Menelisik etimologi Pawungon
Pawungon adalah salah satu tradisi masyarakat di Dusun Bancak Wetan, Krogowanan, Sawangan, Kabupaten Magelang, Jawa Tengah. Jika kita membahas Pawungon, mungkin kita akan menyamakannya dengan pawongan. Akan tetapi, kedua hal tersebut berbeda meskipun hanya terhalang perbedaan satu huruf vokal saja. Jika kita mencari di KBBI, pawongan masuk ke dalam kamus tersebut yang artinya kesatuan hidup masyarakat suku Bali yang setingkat dengan desa dimana desa tersebut terdiri dari desa adat dan desa dinas. Bisa juga mengambil dari pengertian Tri Hita Karana milik masyarakat Bali yang artinya hubungan manusia dengan sesamanya.
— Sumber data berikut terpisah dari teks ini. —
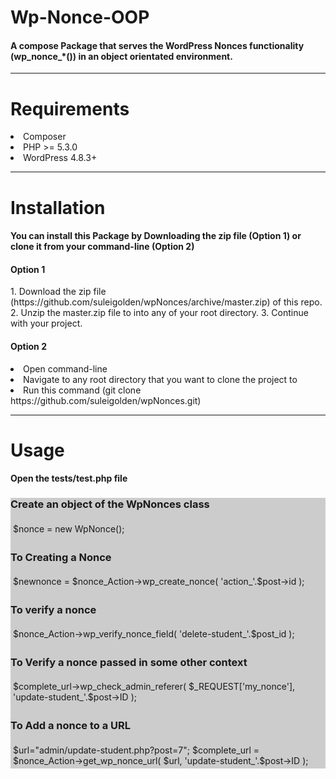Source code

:<h1>Wp-Nonce-OOP</h1>
<h4>A compose Package that serves the WordPress Nonces functionality (wp_nonce_*()) in an object orientated environment.</h4>
 <hr>
<h1>Requirements</h1>
<li>Composer</li>
<li>PHP >= 5.3.0</li>
<li>WordPress 4.8.3+</li>

<hr>

<h1>Installation</h1>
<h4>You can install this Package by Downloading the zip file (Option 1) or clone it from your command-line (Option 2) </h4>

<h4>Option 1</h4>
1. Download the  zip file (https://github.com/suleigolden/wpNonces/archive/master.zip) of this repo.
2. Unzip the master.zip file to into any of your root directory.
3. Continue with your project.

<h4>Option 2</h4>
<li>Open command-line</li>
<li>Navigate to any root directory that you want to clone the project to</li>
<li>Run this command (git clone https://github.com/suleigolden/wpNonces.git)</li>

<hr>



<h1>Usage</h1>
<h4>Open the tests/test.php file</h4>
<div style="background-color: #CCC;">
  <h3>Create an object of the WpNonces class</h3>
   <p style="background-color: #CCC; padding: 4px;">
        $nonce = new WpNonce();
   </p>
   <h3>To Creating a Nonce</h3>
   <p style="background-color: #CCC; padding: 4px;">
        $newnonce = $nonce_Action->wp_create_nonce( 'action_'.$post->id );
   </p>
   <h3>To verify a nonce</h3>
   <p style="background-color: #CCC; padding: 4px;">
        $nonce_Action->wp_verify_nonce_field( 'delete-student_'.$post_id );
   </p>
   <h3>To Verify a nonce passed in some other context</h3>
   <p style="background-color: #CCC; padding: 4px;">
        $complete_url->wp_check_admin_referer( $_REQUEST['my_nonce'], 'update-student_'.$post->ID );
   </p>
   <h3>To Add a nonce to a URL</h3>
   <p style="background-color: #CCC; padding: 4px;">
       $url="admin/update-student.php?post=7";
	   $complete_url = $nonce_Action->get_wp_nonce_url( $url, 'update-student_'.$post->ID );
   </p>

</div>



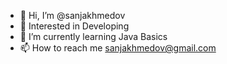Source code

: - 👋 Hi, I’m @sanjakhmedov
- 👀 Interested in Developing
- 🌱 I’m currently learning Java Basics
- 📫 How to reach me sanjakhmedov@gmail.com

<!---
sanjakhmedov/sanjakhmedov is a ✨ special ✨ repository because its `README.md` (this file) appears on your GitHub profile.
You can click the Preview link to take a look at your changes.
--->

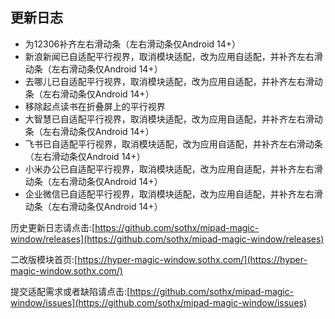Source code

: ## 更新日志

- 为12306补齐左右滑动条（左右滑动条仅Android 14+）
- 新浪新闻已自适配平行视界，取消模块适配，改为应用自适配，并补齐左右滑动条（左右滑动条仅Android 14+）
- 去哪儿已自适配平行视界，取消模块适配，改为应用自适配，并补齐左右滑动条（左右滑动条仅Android 14+）
- 移除起点读书在折叠屏上的平行视界
- 大智慧已自适配平行视界，取消模块适配，改为应用自适配，并补齐左右滑动条（左右滑动条仅Android 14+）
- 飞书已自适配平行视界，取消模块适配，改为应用自适配，并补齐左右滑动条（左右滑动条仅Android 14+）
- 小米办公已自适配平行视界，取消模块适配，改为应用自适配，并补齐左右滑动条（左右滑动条仅Android 14+）
- 企业微信已自适配平行视界，取消模块适配，改为应用自适配，并补齐左右滑动条（左右滑动条仅Android 14+）




历史更新日志请点击:[https://github.com/sothx/mipad-magic-window/releases](https://github.com/sothx/mipad-magic-window/releases)


二改版模块首页:[https://hyper-magic-window.sothx.com/](https://hyper-magic-window.sothx.com/)


提交适配需求或者缺陷请点击:[https://github.com/sothx/mipad-magic-window/issues](https://github.com/sothx/mipad-magic-window/issues)
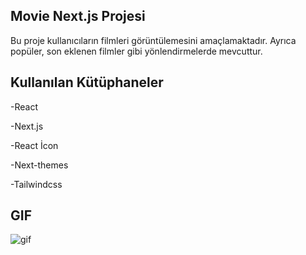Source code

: ## Movie Next.js Projesi

Bu proje kullanıcıların filmleri görüntülemesini amaçlamaktadır. Ayrıca popüler, son eklenen filmler gibi yönlendirmelerde mevcuttur.

## Kullanılan Kütüphaneler

-React

-Next.js

-React İcon

-Next-themes

-Tailwindcss

## GIF

![gif](/moviegif.gif)

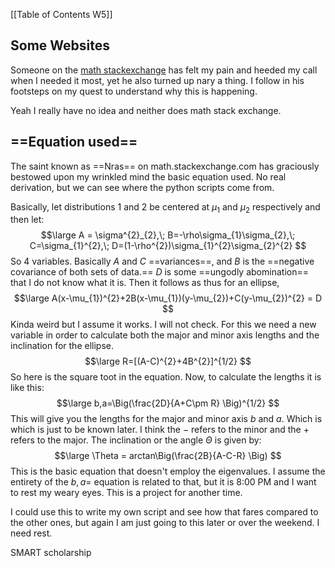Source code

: [[Table of Contents W5]]

##  Some Websites
Someone on the [math stackexchange](https://math.stackexchange.com/questions/911792/3-sigma-ellipse-why-axis-length-scales-with-square-root-of-eigenvalues-of-covar) has felt my pain and heeded my call when I needed it most, yet he also turned up nary a thing. I follow in his footsteps on my quest to understand why this is happening.

Yeah I really have no idea and neither does math stack exchange.

## ==Equation used==
The saint known as ==Nras== on math.stackexchange.com has graciously bestowed upon my wrinkled mind the basic equation used. No real derivation, but we can see where the python scripts come from.

Basically, let distributions $1$ and $2$ be centered at $\mu_{1}$ and $\mu_{2}$ respectively and then let:
$$\large
A = \sigma^{2}_{2},\; B=-\rho\sigma_{1}\sigma_{2},\; C=\sigma_{1}^{2},\; D=(1-\rho^{2})\sigma_{1}^{2}\sigma_{2}^{2}
$$
So 4 variables. Basically $A$ and $C$ ==variances==, and $B$ is the ==negative covariance of both sets of data.== $D$ is some ==ungodly abomination== that I do not know what it is.
Then it follows as thus for an ellipse,
$$\large
A(x-\mu_{1})^{2}+2B(x-\mu_{1})(y-\mu_{2})+C(y-\mu_{2})^{2} = D
$$
Kinda weird but I assume it works. I will not check. For this we need a new variable in order to calculate both the major and minor axis lengths and the inclination for the ellipse.
$$\large
R=[(A-C)^{2}+4B^{2}]^{1/2}
$$
So here is the square toot in the equation. Now, to calculate the lengths it is like this:
$$\large
b,a=\Big(\frac{2D}{A+C\pm R} \Big)^{1/2}
$$
This will give you the lengths for the major and minor axis $b$ and $a$. Which is which is just to be known later. I think the $-$ refers to the minor and the $+$ refers to the major.
The inclination or the angle $\Theta$ is given by:
$$\large
\Theta = arctan\Big(\frac{2B}{A-C-R} \Big)
$$
This is the basic equation that doesn't employ the eigenvalues. I assume the entirety of the $b,a =$ equation is related to that, but it is 8:00 PM and I want to rest my weary eyes. This is a project for another time. 

I could use this to write my own script and see how that fares compared to the other ones, but again I am just going to this later or over the weekend. I need rest.

SMART scholarship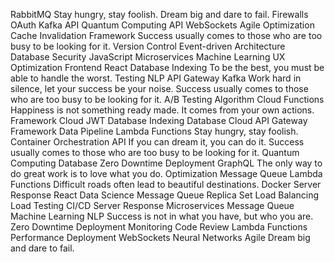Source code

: RabbitMQ Stay hungry, stay foolish. Dream big and dare to fail. Firewalls OAuth Kafka API Quantum Computing
API WebSockets Agile Optimization Cache Invalidation Framework Success usually comes to those who are too busy to be looking for it. Version Control Event-driven Architecture Database Security JavaScript
Microservices Machine Learning UX Optimization Frontend React Database Indexing To be the best, you must be able to handle the worst.
Testing NLP API Gateway Kafka Work hard in silence, let your success be your noise.
Success usually comes to those who are too busy to be looking for it. A/B Testing Algorithm Cloud Functions Happiness is not something ready made. It comes from your own actions. Framework Cloud JWT Database Indexing
Database Cloud API Gateway Framework Data Pipeline Lambda Functions Stay hungry, stay foolish. Container Orchestration API
If you can dream it, you can do it. Success usually comes to those who are too busy to be looking for it. Quantum Computing Database Zero Downtime Deployment GraphQL The only way to do great work is to love what you do. Optimization Message Queue Lambda Functions Difficult roads often lead to beautiful destinations. Docker Server Response
React Data Science Message Queue Replica Set Load Balancing Load Testing CI/CD Server Response Microservices
Message Queue Machine Learning NLP Success is not in what you have, but who you are. Zero Downtime Deployment Monitoring Code Review Lambda Functions Performance Deployment WebSockets Neural Networks Agile Dream big and dare to fail.
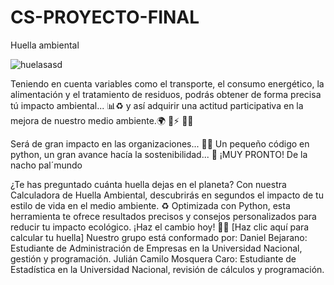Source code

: # CS-PROYECTO-FINAL
Huella ambiental

![huelasasd](https://github.com/user-attachments/assets/39615717-2f22-4a1e-a584-63a96b8b4f06)


Teniendo en cuenta variables como el transporte,  el consumo energético, la alimentación y el tratamiento de residuos, podrás obtener de forma precisa tú impacto ambiental... 📊♻️ y así adquirir una actitud participativa en la mejora de nuestro medio ambiente.🌍  🔋⚡ 🔄🔌


Será de gran impacto en las organizaciones... 🚀🔗
Un pequeño código en python, un gran avance hacía la sostenibilidad... 🌱
¡MUY PRONTO! De la nacho pal´mundo


¿Te has preguntado cuánta huella dejas en el planeta? Con nuestra Calculadora de Huella Ambiental, descubrirás en segundos el impacto de tu estilo de vida en el medio ambiente. ♻️ Optimizada con Python, esta herramienta te ofrece resultados precisos y consejos personalizados para reducir tu impacto ecológico. ¡Haz el cambio hoy!
🚀🔗 [Haz clic aquí para calcular tu huella]
Nuestro grupo está conformado por:
Daniel Bejarano: Estudiante de Administración de Empresas en la Universidad Nacional, gestión y programación.
Julián Camilo Mosquera Caro: Estudiante de Estadística en la Universidad Nacional, revisión de cálculos y programación.
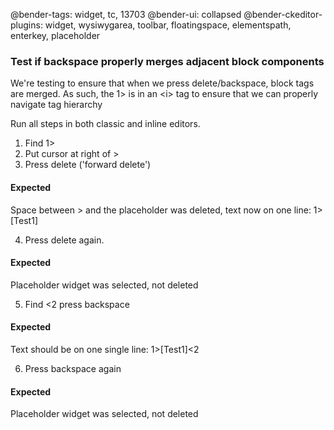 @bender-tags: widget, tc, 13703
@bender-ui: collapsed
@bender-ckeditor-plugins: widget, wysiwygarea, toolbar, floatingspace, elementspath, enterkey, placeholder

### Test if backspace properly merges adjacent block components

We're testing to ensure that when we press delete/backspace, block tags are merged. As such, the 1> is in an &lt;i&gt;
tag to ensure that we can properly navigate tag hierarchy

Run all steps in both classic and inline editors.

1. Find 1>
2. Put cursor at right of >
3. Press delete ('forward delete')
 #### Expected
 Space between > and the placeholder was deleted, text now on one line: 1>[Test1]

4. Press delete again.
 #### Expected
 Placeholder widget was selected, not deleted

5. Find <2 press backspace
 #### Expected
 Text should be on one single line: 1>[Test1]<2

6. Press backspace again
 #### Expected
 Placeholder widget was selected, not deleted

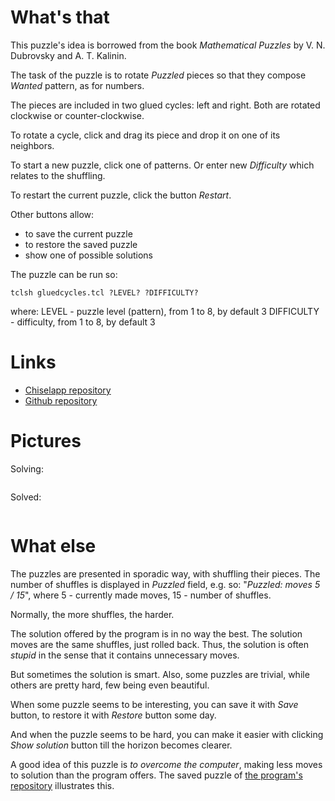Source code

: # What's that

This puzzle's idea is borrowed from the book *Mathematical Puzzles* by V. N. Dubrovsky and A. T. Kalinin.

The task of the puzzle is to rotate *Puzzled* pieces so that they compose *Wanted* pattern, as for numbers.

The pieces are included in two glued cycles: left and right. Both are rotated clockwise or counter-clockwise.

To rotate a cycle, click and drag its piece and drop it on one of its neighbors.

To start a new puzzle, click one of patterns. Or enter new *Difficulty* which relates to the shuffling.

To restart the current puzzle, click the button *Restart*.

Other buttons allow:

   * to save the current puzzle
   * to restore the saved puzzle
   * show one of possible solutions

The puzzle can be run so:

    tclsh gluedcycles.tcl ?LEVEL? ?DIFFICULTY?

where:
  LEVEL - puzzle level (pattern), from 1 to 8, by default 3
  DIFFICULTY - difficulty, from 1 to 8, by default 3


# Links

   * [Chiselapp repository](http://chiselapp.com/user/aplsimple/repository/SamLoyd/index)
   * [Github repository](https://github.com/aplsimple/SamLoyd)


# Pictures

Solving:

<img src="https://github.com/aplsimple/SamLoyd/releases/download/SamLoyd-0.0.1/gluedcycles1.png" class="media" alt="">

Solved:

<img src="https://github.com/aplsimple/SamLoyd/releases/download/SamLoyd-0.0.1/gluedcycles2.png" class="media" alt="">


# What else

The puzzles are presented in sporadic way, with shuffling their pieces. The number of shuffles is displayed in *Puzzled* field, e.g. so: "*Puzzled: moves 5 / 15*", where 5 - currently made moves, 15 - number of shuffles.

Normally, the more shuffles, the harder.

The solution offered by the program is in no way the best. The solution moves are the same shuffles, just rolled back. Thus, the solution is often *stupid* in the sense that it contains unnecessary moves.

But sometimes the solution is smart. Also, some puzzles are trivial, while others are pretty hard, few being even beautiful.

When some puzzle seems to be interesting, you can save it with *Save* button, to restore it with *Restore* button some day.

And when the puzzle seems to be hard, you can make it easier with clicking *Show solution* button till the horizon becomes clearer.

A good idea of this puzzle is *to overcome the computer*, making less moves to solution than the program offers. The saved puzzle of [the program's repository](http://chiselapp.com/user/aplsimple/repository/SamLoyd/download) illustrates this.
Cukup mengenai pawongan, untuk istilah Pawungon sendiri tidak akan ditemukan di KBBI maupun kamus lain karena kosa kata ini masuk ke bahasa Jawa. Jika kita mencari di KBBI, kita dapat mengetikkan kata “wungon”. Wungon dalam KBBI artinya tidak tidur semalaman suntuk atau begadang. Pawungon sendiri merupakan kata berimbuhan atau tembung lingga (kata dasar) yang mendapat ater-ater atau imbuhan (pa-wungon).
Pawungon adalah salah satu tradisi berkumpul yang dilakukan masyarakat desa saat hajatan pernikahan. Uniknya, tradisi ini hanya dilakukan saat pernikahan saja. Tuturan lain menyebutkan bahwa Pawungon sama dengan tirakatan. Tirakatan disini bukanlah mengasingkan diri atau berpuasa tetapi dilakukan untuk mendoakan calon mempelai wanita maupun pria sesuai tuan rumahnya.
Sebenarnya, Pawungon sendiri dapat diibaratkan seperti resepsi pada siang hari. Bedanya, jika resepsi dilakukan setelah akad nikah atau pernikahan seperti biasa, maka Pawungon dilakukan di malam hari sebelum akad dilakukan. Hal ini sesuai dengan tujuannya yaitu mendoakan calom mempelai dan keluarga agar lancer dalam acara esok hari dan gemilang dalam membina rumah tangga. Selain itu, tradisi dari Lembah Merapi ini juga bertujuan sebagai ungkapan rasa syukur atas rezeki yang diberikan tuan rumah sehingga bisa menyelenggarakan acara tersebut.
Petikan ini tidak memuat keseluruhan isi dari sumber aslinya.